*** Opening of Record excerpts ***

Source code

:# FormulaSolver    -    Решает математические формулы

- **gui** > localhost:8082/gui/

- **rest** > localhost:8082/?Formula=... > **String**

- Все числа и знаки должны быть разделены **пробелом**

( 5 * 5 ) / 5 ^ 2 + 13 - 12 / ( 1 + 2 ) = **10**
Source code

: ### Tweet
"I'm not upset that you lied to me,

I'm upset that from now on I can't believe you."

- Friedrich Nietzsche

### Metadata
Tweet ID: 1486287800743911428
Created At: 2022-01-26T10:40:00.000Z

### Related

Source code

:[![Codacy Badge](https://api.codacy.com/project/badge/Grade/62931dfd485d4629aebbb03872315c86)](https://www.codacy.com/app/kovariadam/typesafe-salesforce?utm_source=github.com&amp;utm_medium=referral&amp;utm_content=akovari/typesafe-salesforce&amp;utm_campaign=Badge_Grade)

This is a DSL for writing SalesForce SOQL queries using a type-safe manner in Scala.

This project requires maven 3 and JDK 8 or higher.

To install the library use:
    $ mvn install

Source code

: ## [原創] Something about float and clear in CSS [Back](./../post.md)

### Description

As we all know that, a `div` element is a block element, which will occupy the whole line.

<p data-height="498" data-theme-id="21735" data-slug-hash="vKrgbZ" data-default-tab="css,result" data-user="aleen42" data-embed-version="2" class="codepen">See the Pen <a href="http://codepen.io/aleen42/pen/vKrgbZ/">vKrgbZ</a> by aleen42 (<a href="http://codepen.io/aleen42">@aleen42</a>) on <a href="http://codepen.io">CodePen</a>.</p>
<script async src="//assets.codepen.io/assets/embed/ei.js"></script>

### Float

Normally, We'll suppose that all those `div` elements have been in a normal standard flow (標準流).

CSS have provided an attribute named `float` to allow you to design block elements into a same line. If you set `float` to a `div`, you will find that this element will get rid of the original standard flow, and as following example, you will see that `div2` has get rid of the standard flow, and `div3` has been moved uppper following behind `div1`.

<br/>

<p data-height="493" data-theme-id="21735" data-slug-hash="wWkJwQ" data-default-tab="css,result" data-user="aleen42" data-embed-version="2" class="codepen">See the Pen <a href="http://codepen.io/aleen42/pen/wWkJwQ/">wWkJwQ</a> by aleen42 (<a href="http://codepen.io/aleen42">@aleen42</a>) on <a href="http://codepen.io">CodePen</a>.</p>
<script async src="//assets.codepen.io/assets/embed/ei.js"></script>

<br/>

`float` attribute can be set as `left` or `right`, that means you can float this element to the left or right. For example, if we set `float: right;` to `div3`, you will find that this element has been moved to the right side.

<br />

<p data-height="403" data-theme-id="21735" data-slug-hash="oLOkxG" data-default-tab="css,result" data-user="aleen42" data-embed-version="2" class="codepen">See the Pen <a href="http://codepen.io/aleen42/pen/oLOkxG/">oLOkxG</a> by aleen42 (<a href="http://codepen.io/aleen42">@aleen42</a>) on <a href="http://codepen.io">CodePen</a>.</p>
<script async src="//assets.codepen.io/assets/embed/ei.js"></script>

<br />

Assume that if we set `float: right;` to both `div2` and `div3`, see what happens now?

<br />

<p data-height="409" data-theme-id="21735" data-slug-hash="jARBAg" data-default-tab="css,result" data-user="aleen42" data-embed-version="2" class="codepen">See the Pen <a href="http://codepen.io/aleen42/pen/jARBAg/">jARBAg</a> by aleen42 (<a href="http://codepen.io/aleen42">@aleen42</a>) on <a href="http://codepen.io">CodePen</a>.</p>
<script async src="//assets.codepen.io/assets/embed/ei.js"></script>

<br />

*** Close of Record excerpts ***

### Work to be completed
Please report every line of the records above that contains the word "will".

### Finished task
As we all know that, a `div` element is a block element, which will occupy the whole line.
CSS have provided an attribute named `float` to allow you to design block elements into a same line. If you set `float` to a `div`, you will find that this element will get rid of the original standard flow, and as following example, you will see that `div2` has get rid of the standard flow, and `div3` has been moved uppper following behind `div1`.
`float` attribute can be set as `left` or `right`, that means you can float this element to the left or right. For example, if we set `float: right;` to `div3`, you will find that this element has been moved to the right side.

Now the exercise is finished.